Problem:
Starting at the first line of the entries below, please return exactly each line up to and including the one with "friends, but I"; pictures stay out.

(Dataset entries)

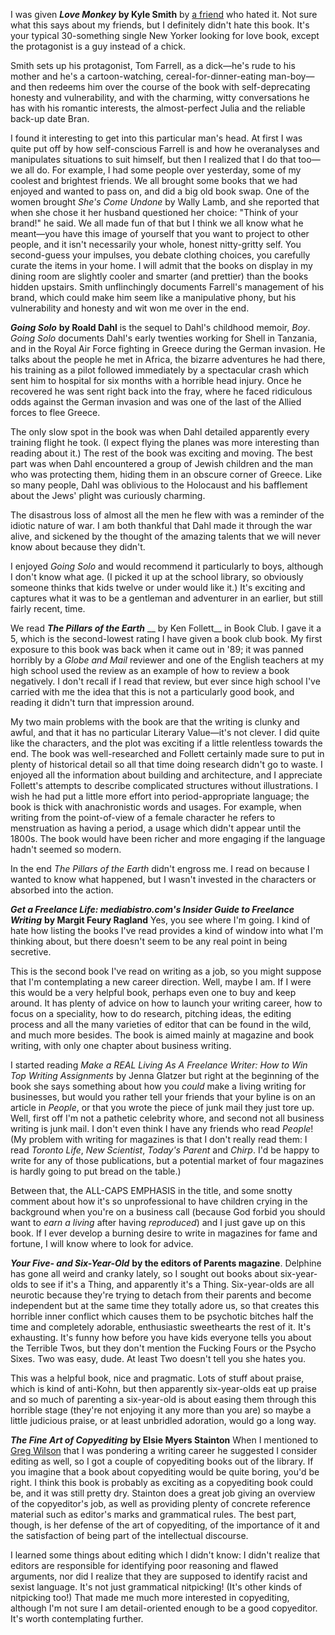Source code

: <!--
.. title: April and May Books
.. date: 2009-05-17 23:21:30
.. author: Amy Brown
-->

I was given ***Love Monkey*** __by Kyle Smith__ by 
[a friend](http://inquisiturient.blogspot.com/2009/03/march-2009-books-and-movies.html) who hated it. Not sure what this says about my
friends, but I definitely didn't hate this book. It's
your typical 30-something single New Yorker looking for
love book, except the protagonist is a guy instead of
a chick. 

Smith sets up his protagonist, Tom Farrell, as 
a dick&mdash;he's rude to his mother and he's a cartoon-watching,
cereal-for-dinner-eating 
man-boy&mdash;and then redeems him over the course of the book
with self-deprecating honesty and vulnerability,
and with the charming, witty conversations he has with his 
romantic interests, the almost-perfect Julia and the
reliable back-up date Bran.

I found it interesting to get into this
particular man's head. At first I was quite put off by
how self-conscious Farrell is and how he overanalyses
and manipulates situations to suit himself, but then
I realized that I do that too&mdash;we all do.
For example, I had some people over
yesterday, some of my coolest and brightest friends.
We all brought some books that we had enjoyed and
wanted to pass on, and did a big old book swap. One
of the women brought *She's Come Undone* by Wally
Lamb, and she reported that when she chose it her
husband questioned her choice: "Think of your
brand!" he said. We all made fun of that but I 
think we all know what he meant&mdash;you have this
image of yourself that you want to project to other
people, and it
isn't necessarily your whole, honest nitty-gritty
self. You second-guess your impulses, you
debate clothing choices, you carefully curate the 
items in your home. I will admit that the books
on display in my dining room are slightly cooler
and smarter (and prettier) than the books hidden 
upstairs.  Smith unflinchingly documents Farrell's 
management of his brand, which could make him seem 
like a manipulative phony, but his vulnerability and
honesty and wit won me over in the end.  

***Going Solo*** __by Roald Dahl__ is the sequel to
Dahl's childhood memoir, *Boy*. *Going Solo* documents
Dahl's early twenties working for Shell in Tanzania, and in
the Royal Air Force fighting in Greece during
the German invasion. He talks about the people he met
in Africa, the bizarre adventures he had there, his
training as a pilot followed immediately by a
spectacular crash which sent him to hospital for
six months with a horrible head injury. Once he
recovered he was sent right back into the fray,
where he faced ridiculous odds against the German
invasion and was one of the last of the Allied forces
to flee Greece.

The only
slow spot in the book was when Dahl detailed apparently
every training flight he took. (I expect flying
the planes was more interesting than reading about
it.) The rest of the book was exciting and moving.
The best part was when Dahl encountered a
group of Jewish children and the man who was 
protecting them, hiding them in an obscure corner
of Greece. Like so many people, Dahl was oblivious
to the Holocaust and his bafflement about
the Jews' plight was curiously charming. 

The disastrous loss of almost all the men he flew with was 
a reminder of the idiotic nature of war. 
I am both thankful that Dahl made
it through the war alive, and sickened by the thought
of the amazing talents that we will never know about
because they didn't.

I enjoyed *Going Solo* and would recommend it particularly
to boys, although I don't know what age. (I picked it up
at the school library, so obviously someone thinks that kids
twelve or under would like it.) It's exciting
and captures what it was to be a gentleman and adventurer
in an earlier, but still fairly recent, time.

We read ***The Pillars of the Earth*** __ by Ken Follett__ in
Book Club. I gave it a 5, which is the second-lowest
rating I have given a book club book. My first exposure
to this book was back when it came out in '89; it was
panned horribly by a *Globe and Mail* reviewer and one
of the English teachers at my high school used the review
as an example of how to review a book negatively. I don't
recall if I read that review, but ever since high school
I've carried with me the idea that this is not a particularly
good book, and reading it didn't turn that impression around.

My two main problems with the book are that the writing is
clunky and awful, and that it has no particular Literary
Value&mdash;it's not clever. I did quite like
the characters, and the plot was exciting if a little
relentless towards the end. The book was 
well-researched and Follett certainly made sure to put
in plenty of historical detail so all that time doing research
didn't go to waste. I enjoyed all the information about
building and architecture, and I appreciate
Follett's attempts to describe complicated structures
without illustrations. I wish he had put a little more
effort into period-appropriate language; the book is 
thick with anachronistic words and usages. For
example, when writing from the point-of-view of a 
female character he refers to menstruation as having
a period, a usage which didn't appear until the 1800s.
The book would have been richer and more engaging
if the language hadn't seemed so modern.  

In the end *The Pillars of the Earth* didn't engross me.
I read on because I wanted to know what happened, but I
wasn't invested in the characters or absorbed into the 
action.

***Get a Freelance Life: mediabistro.com's Insider Guide to Freelance 
Writing*** __by Margit Feury Ragland__ Yes, you see where
I'm going. I kind of hate how listing the books I've
read provides a kind of window into what I'm thinking 
about, but there doesn't seem to be any real point in
being secretive. 

This is the second book I've read on writing as
a job, so you might suppose that I'm contemplating a
new career direction. Well, maybe I am. If I were this
would be a very helpful book, perhaps even one to buy
and keep around. It has plenty of advice on how to
launch your writing career, how to focus on a speciality,
how to do research, pitching ideas, the editing process
and all the many varieties of editor that can be found
in the wild, and much more besides. The book is aimed 
mainly at magazine and book writing, with only one chapter
about business writing.

I started reading *Make a REAL Living As A Freelance 
Writer: How to Win Top Writing Assignments* by Jenna Glatzer
but right at the beginning of the book she says something
about how you *could* make a living writing for businesses,
but would you rather tell your friends that your byline is
on an article in *People*, or that you wrote the piece of
junk mail they just tore up. Well, first off I'm not a
pathetic celebrity whore, and second not all business 
writing is junk mail. I don't even think I have any friends
who read *People*! (My problem with writing for magazines is
that I don't really read them: I read *Toronto Life*, 
*New Scientist*, *Today's Parent* and *Chirp*. I'd be 
happy to write for any of those publications, but a potential
market of four magazines is
hardly going to put bread on the table.)

Between that, the ALL-CAPS EMPHASIS in the title, and 
some snotty comment about how it's so unprofessional 
to have children crying in the background
when you're on a business call (because God forbid you
should want to *earn a living* after having *reproduced*)
and I just gave up on this book. If I ever develop a 
burning desire to write in magazines for fame and fortune,
I will know where to look for advice.

***Your Five- and Six-Year-Old*** __by the editors of Parents magazine__.
Delphine has gone all weird and cranky lately, so I sought
out books about six-year-olds to see if it's a Thing, and
apparently it's a Thing. Six-year-olds are all neurotic
because they're trying to detach from their parents and become
independent but
at the same time they totally adore us, so that creates this
horrible inner conflict which causes them to be psychotic bitches
half the time and completely adorable, enthusiastic
sweethearts the rest of it. It's exhausting. It's
funny how before you have kids everyone tells you about
the Terrible Twos, but they don't mention the Fucking
Fours or the Psycho Sixes. Two was easy, dude. At least
Two doesn't tell you she hates you.

This was a helpful book, nice and pragmatic. Lots of stuff
about praise, which is kind of anti-Kohn, but then apparently
six-year-olds eat up praise and so much of parenting a
six-year-old is about easing them through this horrible
stage (they're not enjoying it any more than you are) so 
maybe a little judicious praise, or at least unbridled
adoration, would go a long way.

***The Fine Art of Copyediting*** __by Elsie Myers Stainton__
When I mentioned to [Greg Wilson](http://pyre.third-bit.com/) that
I was pondering a writing career he suggested I consider 
editing as well, so I got a couple of copyediting books
out of the library. If you imagine that a book about copyediting
would be quite boring, you'd be right. I think this book
is probably as exciting as a copyediting book could be, and
it was still pretty dry. Stainton does a great job giving
an overview of the copyeditor's job, as well as providing
plenty of concrete reference material such as editor's marks
and grammatical rules. The best part, though, is her 
defense of the art of copyediting, of the importance of it
and the satisfaction of being part of the 
intellectual discourse. 

I learned some things about 
editing which I didn't know: I didn't realize that editors
are responsible for identifying poor reasoning and flawed
arguments, nor did I realize that they are supposed to 
identify racist and sexist language. It's not just 
grammatical nitpicking! (It's other kinds of nitpicking too!)
That made me much more interested
in copyediting, although I'm not sure I am detail-oriented
enough to be a good copyeditor. It's worth
contemplating further.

(End Dataset entries)

Completed task:
Source code

: <!--
.. title: April and May Books
.. date: 2009-05-17 23:21:30
.. author: Amy Brown
-->

I was given ***Love Monkey*** __by Kyle Smith__ by 
[a friend](http://inquisiturient.blogspot.com/2009/03/march-2009-books-and-movies.html) who hated it. Not sure what this says about my
friends, but I definitely didn't hate this book. It's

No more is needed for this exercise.